なぜなら、彼等がまさか自分の名前を出すとは思っていなかったからだ。


「どういうつもりかしら?」

「……」


 アリアが耳打ちしてくるが、フランツは声を出すなと手をかざしてから彼等の下へ行った男の様子を伺う。


「おーい、探していたフランツが戻って来たぞ」

「む……フラ……ンツ……?」

「……誰だっけ?」

「お前達が探していたんだろうが!?」


 男が話しかけるとタイドが首を傾げ、ディズが赤ら顔で追い打ちをかけた。ミンクはジョッキをぐっと傾けどうでもいいといった感じだ。

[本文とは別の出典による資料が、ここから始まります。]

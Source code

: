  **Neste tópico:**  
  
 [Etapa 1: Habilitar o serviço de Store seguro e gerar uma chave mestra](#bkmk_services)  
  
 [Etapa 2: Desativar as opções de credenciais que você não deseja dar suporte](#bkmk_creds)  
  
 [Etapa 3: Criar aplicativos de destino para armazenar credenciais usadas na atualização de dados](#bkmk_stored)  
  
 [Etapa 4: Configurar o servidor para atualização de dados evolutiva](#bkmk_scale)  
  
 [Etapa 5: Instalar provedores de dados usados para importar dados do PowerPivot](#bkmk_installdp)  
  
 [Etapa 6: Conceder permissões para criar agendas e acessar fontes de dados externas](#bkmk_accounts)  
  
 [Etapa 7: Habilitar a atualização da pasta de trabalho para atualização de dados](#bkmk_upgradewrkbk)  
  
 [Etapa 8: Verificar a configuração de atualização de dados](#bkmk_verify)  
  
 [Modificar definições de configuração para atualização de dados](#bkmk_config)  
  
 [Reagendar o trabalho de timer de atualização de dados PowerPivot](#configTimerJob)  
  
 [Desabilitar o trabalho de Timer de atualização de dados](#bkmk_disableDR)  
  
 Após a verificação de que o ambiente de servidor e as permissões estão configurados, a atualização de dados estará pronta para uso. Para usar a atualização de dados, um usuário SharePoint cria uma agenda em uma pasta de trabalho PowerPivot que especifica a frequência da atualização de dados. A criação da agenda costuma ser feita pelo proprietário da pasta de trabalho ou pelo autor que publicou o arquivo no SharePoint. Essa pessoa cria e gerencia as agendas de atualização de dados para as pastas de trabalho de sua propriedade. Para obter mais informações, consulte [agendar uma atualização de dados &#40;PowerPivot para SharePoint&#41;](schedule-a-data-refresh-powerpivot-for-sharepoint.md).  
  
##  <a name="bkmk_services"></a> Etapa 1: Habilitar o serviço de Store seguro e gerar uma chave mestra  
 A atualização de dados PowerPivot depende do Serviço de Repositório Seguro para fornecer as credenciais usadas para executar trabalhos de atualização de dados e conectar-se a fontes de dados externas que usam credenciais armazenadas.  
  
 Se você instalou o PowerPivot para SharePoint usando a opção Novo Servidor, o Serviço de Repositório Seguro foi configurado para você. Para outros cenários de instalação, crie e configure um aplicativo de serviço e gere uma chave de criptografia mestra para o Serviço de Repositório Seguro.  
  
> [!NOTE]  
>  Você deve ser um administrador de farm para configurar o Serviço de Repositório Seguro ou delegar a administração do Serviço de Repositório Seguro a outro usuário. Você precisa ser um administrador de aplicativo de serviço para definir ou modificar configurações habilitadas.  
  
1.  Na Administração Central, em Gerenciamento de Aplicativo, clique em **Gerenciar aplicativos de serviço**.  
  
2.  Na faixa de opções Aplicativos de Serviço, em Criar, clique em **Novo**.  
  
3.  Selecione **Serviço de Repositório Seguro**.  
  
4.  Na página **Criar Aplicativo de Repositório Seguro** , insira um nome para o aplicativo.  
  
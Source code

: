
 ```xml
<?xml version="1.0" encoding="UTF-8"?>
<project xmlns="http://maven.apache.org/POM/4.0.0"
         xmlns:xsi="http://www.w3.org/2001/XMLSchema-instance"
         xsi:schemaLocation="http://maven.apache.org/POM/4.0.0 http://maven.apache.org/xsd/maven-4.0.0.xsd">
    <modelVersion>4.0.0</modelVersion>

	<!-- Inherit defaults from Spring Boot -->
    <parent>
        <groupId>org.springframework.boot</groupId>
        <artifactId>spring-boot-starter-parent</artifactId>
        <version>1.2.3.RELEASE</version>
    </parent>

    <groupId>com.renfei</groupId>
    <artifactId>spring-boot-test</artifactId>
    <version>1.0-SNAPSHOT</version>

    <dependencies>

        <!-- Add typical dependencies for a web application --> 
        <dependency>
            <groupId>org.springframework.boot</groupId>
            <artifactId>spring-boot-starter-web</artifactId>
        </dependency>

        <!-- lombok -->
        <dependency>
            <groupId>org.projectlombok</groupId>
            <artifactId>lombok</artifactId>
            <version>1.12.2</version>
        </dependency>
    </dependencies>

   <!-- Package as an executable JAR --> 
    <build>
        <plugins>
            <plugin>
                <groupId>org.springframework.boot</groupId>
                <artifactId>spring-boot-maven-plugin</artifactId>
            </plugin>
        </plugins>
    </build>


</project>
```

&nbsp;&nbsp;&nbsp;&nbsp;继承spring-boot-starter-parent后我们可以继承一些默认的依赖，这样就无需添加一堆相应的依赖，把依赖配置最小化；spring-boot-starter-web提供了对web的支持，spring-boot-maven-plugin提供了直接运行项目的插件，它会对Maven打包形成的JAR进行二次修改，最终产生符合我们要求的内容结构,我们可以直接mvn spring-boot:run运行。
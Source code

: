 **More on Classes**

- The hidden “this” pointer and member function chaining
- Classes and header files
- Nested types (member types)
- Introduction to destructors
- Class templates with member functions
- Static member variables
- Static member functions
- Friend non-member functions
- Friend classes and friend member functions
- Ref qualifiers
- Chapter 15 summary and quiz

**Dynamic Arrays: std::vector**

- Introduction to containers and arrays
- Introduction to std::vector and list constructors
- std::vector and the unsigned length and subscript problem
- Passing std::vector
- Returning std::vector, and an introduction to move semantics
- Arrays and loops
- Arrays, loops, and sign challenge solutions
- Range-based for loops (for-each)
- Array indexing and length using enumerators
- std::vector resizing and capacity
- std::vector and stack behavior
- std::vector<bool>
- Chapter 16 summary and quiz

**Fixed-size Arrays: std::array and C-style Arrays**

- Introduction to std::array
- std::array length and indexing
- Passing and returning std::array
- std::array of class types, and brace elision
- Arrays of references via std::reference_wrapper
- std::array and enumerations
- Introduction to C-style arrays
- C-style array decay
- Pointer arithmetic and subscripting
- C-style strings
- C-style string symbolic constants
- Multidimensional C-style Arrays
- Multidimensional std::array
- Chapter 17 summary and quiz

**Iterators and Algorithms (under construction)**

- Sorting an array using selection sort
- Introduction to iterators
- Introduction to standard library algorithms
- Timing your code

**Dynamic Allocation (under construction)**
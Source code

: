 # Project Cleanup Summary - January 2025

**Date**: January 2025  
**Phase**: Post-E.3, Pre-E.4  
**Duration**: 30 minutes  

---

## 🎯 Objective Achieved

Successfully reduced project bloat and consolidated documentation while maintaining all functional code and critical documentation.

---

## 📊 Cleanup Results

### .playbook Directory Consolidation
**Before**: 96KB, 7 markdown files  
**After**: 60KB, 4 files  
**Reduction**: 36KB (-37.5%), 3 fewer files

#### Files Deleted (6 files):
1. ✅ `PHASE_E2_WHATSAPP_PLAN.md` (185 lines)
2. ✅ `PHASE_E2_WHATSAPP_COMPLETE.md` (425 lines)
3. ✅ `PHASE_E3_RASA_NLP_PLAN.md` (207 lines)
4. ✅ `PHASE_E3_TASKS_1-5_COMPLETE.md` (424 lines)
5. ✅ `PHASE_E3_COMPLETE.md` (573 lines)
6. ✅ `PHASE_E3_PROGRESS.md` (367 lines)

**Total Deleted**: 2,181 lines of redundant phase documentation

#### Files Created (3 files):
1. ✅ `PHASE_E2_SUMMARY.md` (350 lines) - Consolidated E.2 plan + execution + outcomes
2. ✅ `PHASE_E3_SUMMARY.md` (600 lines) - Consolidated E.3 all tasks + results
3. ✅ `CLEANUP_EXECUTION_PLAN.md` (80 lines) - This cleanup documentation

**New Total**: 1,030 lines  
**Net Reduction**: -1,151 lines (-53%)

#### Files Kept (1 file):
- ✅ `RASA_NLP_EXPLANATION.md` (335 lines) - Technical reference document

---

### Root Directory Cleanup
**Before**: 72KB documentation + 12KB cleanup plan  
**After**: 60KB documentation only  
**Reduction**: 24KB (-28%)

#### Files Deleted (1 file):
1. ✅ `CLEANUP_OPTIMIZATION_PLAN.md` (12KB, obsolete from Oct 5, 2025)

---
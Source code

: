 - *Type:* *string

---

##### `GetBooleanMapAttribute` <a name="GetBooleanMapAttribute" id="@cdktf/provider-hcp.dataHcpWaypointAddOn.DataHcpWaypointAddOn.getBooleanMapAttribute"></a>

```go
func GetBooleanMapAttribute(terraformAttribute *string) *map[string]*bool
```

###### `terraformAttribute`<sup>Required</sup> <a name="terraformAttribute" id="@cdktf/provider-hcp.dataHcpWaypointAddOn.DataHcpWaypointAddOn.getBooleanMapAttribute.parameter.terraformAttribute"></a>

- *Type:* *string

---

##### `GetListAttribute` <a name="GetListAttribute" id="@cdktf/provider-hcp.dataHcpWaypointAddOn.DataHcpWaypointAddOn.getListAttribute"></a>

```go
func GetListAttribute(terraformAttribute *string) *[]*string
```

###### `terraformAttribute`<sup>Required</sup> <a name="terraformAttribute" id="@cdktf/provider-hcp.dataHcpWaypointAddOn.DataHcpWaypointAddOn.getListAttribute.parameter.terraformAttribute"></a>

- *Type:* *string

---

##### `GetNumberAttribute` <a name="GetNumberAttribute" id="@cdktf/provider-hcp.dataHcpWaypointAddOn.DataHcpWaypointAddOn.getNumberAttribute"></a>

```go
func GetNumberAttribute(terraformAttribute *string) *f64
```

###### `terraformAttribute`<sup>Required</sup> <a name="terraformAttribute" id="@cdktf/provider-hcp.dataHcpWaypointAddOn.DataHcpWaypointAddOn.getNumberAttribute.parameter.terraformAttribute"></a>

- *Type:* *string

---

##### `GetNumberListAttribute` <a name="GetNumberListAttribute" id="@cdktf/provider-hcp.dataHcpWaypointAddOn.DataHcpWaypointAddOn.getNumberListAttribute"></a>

「探していたんだろう? ほら、フランツこっちへ来てくれ。知り合いか?」

「うーん、気は進まないけど……」


 男に呼ばれてフランツとアリア、ジャネットはエルフ達三人の下へと歩いて行く。

 それでも今後を考えてやっておく必要があるかとフランツは片手を上げて声をかけた。


「なんだか僕を呼んでいるそうじゃないか。なにか用かい?」

「あ! フランツだ! 相変わらず普通だよねえ」

「え?」

「あははは! ディズ酷いですよう」

「あら」

「うるさいぞ二人とも……頭に響く……そうそう、フランツだな……探していたんだよ……」

「本当に……?」


 タイドが赤ら顔でフランツを見て探していたと口にするが、かなり怪しい口調である。

 酔い過ぎて前後不覚といった感じだった。ジャネットが訝しむのも無理はない。


「お前達は僕じゃなく、彼女を探していたんじゃないのか?」

「あー、せい――」

「せいっ!」

「ふぐっ!?」

「フランツ!?」


 フランツが事情を聞くと、聖女だと言いかけたディズの首をトンと叩いて気絶させた。

 ジャネットがびっくりする中、フランツは続ける。


「残念だけど、彼女は居ない。途中で喧嘩をして別れてしまってさ。帰るところも無いからクランにお世話になっているってわけ」

「ふえ、ほ、本当にぃ? ふわあ……」

「む、その後ろに居るのはせい――」

「せいっ!」

「ん!?」

「また!?」


 タイドも聖女だと言いかけたのでサミングをして黙らせた。ジャネットはさらに驚くが、アリアは笑いをこらえるのに必死だったりする。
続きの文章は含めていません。